YOUR OBJECTIVE ->
Your output should be the lines from the start of the data through the line containing "石油天然气的收入为军国主义、", exactly and nothing more.

DATA FOR THIS EXERCISE ->
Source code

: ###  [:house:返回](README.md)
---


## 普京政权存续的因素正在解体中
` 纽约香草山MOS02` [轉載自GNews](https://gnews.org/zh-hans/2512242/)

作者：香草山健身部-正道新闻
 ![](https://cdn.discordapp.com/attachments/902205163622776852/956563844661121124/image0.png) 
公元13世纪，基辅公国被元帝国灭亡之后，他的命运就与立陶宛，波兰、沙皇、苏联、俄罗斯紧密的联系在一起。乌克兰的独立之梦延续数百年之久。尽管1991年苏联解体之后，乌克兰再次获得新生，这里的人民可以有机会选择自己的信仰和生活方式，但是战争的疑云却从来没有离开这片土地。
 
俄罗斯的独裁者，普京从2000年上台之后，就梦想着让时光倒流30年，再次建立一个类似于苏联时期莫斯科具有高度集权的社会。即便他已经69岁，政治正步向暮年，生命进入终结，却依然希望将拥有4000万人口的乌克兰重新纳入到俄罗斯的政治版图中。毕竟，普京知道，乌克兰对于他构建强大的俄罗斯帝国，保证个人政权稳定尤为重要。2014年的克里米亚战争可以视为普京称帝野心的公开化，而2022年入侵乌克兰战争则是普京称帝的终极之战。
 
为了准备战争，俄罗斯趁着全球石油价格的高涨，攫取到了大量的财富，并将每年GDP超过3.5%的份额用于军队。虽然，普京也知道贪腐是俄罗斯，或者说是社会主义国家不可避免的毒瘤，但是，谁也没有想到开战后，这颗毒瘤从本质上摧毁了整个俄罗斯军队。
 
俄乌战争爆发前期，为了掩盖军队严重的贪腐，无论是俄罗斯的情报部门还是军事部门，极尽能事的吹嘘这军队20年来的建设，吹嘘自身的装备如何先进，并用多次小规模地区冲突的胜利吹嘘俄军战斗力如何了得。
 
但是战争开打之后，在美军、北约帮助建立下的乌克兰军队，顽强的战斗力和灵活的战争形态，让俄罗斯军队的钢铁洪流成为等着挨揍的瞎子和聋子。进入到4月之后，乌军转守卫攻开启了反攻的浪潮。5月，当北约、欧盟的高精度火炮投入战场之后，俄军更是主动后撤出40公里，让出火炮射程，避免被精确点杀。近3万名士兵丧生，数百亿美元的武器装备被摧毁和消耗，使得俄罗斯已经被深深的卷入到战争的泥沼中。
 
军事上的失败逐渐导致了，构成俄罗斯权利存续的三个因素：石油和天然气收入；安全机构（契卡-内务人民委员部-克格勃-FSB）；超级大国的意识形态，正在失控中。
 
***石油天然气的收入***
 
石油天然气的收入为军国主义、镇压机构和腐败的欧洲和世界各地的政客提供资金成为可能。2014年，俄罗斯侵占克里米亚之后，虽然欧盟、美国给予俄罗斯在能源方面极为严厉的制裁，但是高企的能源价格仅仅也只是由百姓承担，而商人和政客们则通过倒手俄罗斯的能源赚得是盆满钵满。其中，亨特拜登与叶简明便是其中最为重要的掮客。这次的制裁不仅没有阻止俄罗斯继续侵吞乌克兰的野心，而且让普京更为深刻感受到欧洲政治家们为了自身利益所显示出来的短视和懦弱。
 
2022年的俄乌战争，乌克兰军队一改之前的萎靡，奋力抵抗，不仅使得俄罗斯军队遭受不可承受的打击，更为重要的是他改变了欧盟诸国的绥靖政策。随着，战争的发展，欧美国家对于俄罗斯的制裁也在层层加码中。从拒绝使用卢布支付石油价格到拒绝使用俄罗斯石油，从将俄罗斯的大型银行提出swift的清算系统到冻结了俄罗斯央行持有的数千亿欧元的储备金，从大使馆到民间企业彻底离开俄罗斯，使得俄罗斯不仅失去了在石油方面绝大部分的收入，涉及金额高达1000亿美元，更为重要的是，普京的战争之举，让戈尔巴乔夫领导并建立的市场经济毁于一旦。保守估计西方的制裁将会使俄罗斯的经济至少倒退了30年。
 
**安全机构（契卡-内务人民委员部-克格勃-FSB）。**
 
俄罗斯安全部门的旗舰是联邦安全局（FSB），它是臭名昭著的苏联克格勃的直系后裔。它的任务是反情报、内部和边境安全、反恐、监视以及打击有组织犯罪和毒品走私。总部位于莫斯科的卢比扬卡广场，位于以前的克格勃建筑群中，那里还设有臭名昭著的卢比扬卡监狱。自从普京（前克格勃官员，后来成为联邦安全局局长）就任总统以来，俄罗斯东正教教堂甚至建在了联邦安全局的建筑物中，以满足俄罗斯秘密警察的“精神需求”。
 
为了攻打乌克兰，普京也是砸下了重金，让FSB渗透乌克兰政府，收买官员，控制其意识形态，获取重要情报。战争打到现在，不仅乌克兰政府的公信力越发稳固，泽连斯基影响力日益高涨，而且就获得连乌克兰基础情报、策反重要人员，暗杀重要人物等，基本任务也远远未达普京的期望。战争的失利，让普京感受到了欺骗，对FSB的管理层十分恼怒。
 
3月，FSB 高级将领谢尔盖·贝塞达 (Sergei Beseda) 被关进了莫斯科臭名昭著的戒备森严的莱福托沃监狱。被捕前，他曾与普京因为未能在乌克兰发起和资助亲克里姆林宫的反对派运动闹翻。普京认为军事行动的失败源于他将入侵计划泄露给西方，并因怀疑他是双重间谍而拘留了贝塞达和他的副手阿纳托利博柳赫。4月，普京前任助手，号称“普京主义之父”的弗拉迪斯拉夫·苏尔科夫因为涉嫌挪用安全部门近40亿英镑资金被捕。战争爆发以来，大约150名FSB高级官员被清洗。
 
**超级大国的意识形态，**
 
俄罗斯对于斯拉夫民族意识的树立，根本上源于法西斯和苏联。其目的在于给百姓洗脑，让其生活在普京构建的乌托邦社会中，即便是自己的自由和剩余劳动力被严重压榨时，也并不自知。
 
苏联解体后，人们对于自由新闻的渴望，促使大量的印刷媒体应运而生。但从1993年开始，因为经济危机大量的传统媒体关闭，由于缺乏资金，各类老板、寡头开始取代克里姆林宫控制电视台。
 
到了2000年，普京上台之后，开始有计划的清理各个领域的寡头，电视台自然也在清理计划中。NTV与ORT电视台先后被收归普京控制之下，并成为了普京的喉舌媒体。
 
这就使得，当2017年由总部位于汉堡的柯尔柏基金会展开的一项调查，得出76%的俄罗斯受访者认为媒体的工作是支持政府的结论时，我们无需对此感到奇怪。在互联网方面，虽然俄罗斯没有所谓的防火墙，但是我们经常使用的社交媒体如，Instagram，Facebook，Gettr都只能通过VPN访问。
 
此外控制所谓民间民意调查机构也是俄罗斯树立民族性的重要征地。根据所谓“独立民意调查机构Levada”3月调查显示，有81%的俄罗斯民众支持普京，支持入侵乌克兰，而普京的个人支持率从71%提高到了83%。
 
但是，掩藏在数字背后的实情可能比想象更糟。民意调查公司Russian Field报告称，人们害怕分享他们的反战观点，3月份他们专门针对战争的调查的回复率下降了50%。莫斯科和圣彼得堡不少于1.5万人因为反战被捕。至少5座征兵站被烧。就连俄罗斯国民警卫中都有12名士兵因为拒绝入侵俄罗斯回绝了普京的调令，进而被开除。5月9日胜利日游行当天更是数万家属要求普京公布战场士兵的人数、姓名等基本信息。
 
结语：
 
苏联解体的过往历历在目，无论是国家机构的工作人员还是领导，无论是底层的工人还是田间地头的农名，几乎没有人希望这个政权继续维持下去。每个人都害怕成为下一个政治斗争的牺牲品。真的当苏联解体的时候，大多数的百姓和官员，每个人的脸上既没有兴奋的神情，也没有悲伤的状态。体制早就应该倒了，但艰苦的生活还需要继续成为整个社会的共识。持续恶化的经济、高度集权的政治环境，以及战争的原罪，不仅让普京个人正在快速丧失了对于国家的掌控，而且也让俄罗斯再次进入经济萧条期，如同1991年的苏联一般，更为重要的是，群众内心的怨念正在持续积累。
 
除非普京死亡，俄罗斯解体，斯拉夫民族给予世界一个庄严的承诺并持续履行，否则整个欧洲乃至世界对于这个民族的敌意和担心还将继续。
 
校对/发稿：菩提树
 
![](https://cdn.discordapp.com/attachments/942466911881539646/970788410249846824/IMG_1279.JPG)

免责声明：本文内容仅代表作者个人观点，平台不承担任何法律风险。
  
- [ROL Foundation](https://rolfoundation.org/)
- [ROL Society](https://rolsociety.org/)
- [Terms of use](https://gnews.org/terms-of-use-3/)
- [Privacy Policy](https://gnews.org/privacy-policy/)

EXPECTED ANSWER ->
Source code

: ###  [:house:返回](README.md)
---


## 普京政权存续的因素正在解体中
` 纽约香草山MOS02` [轉載自GNews](https://gnews.org/zh-hans/2512242/)

作者：香草山健身部-正道新闻
 ![](https://cdn.discordapp.com/attachments/902205163622776852/956563844661121124/image0.png) 
公元13世纪，基辅公国被元帝国灭亡之后，他的命运就与立陶宛，波兰、沙皇、苏联、俄罗斯紧密的联系在一起。乌克兰的独立之梦延续数百年之久。尽管1991年苏联解体之后，乌克兰再次获得新生，这里的人民可以有机会选择自己的信仰和生活方式，但是战争的疑云却从来没有离开这片土地。
 
俄罗斯的独裁者，普京从2000年上台之后，就梦想着让时光倒流30年，再次建立一个类似于苏联时期莫斯科具有高度集权的社会。即便他已经69岁，政治正步向暮年，生命进入终结，却依然希望将拥有4000万人口的乌克兰重新纳入到俄罗斯的政治版图中。毕竟，普京知道，乌克兰对于他构建强大的俄罗斯帝国，保证个人政权稳定尤为重要。2014年的克里米亚战争可以视为普京称帝野心的公开化，而2022年入侵乌克兰战争则是普京称帝的终极之战。
 
为了准备战争，俄罗斯趁着全球石油价格的高涨，攫取到了大量的财富，并将每年GDP超过3.5%的份额用于军队。虽然，普京也知道贪腐是俄罗斯，或者说是社会主义国家不可避免的毒瘤，但是，谁也没有想到开战后，这颗毒瘤从本质上摧毁了整个俄罗斯军队。
 
俄乌战争爆发前期，为了掩盖军队严重的贪腐，无论是俄罗斯的情报部门还是军事部门，极尽能事的吹嘘这军队20年来的建设，吹嘘自身的装备如何先进，并用多次小规模地区冲突的胜利吹嘘俄军战斗力如何了得。
 
但是战争开打之后，在美军、北约帮助建立下的乌克兰军队，顽强的战斗力和灵活的战争形态，让俄罗斯军队的钢铁洪流成为等着挨揍的瞎子和聋子。进入到4月之后，乌军转守卫攻开启了反攻的浪潮。5月，当北约、欧盟的高精度火炮投入战场之后，俄军更是主动后撤出40公里，让出火炮射程，避免被精确点杀。近3万名士兵丧生，数百亿美元的武器装备被摧毁和消耗，使得俄罗斯已经被深深的卷入到战争的泥沼中。
 
军事上的失败逐渐导致了，构成俄罗斯权利存续的三个因素：石油和天然气收入；安全机构（契卡-内务人民委员部-克格勃-FSB）；超级大国的意识形态，正在失控中。
 
***石油天然气的收入***
 
石油天然气的收入为军国主义、镇压机构和腐败的欧洲和世界各地的政客提供资金成为可能。2014年，俄罗斯侵占克里米亚之后，虽然欧盟、美国给予俄罗斯在能源方面极为严厉的制裁，但是高企的能源价格仅仅也只是由百姓承担，而商人和政客们则通过倒手俄罗斯的能源赚得是盆满钵满。其中，亨特拜登与叶简明便是其中最为重要的掮客。这次的制裁不仅没有阻止俄罗斯继续侵吞乌克兰的野心，而且让普京更为深刻感受到欧洲政治家们为了自身利益所显示出来的短视和懦弱。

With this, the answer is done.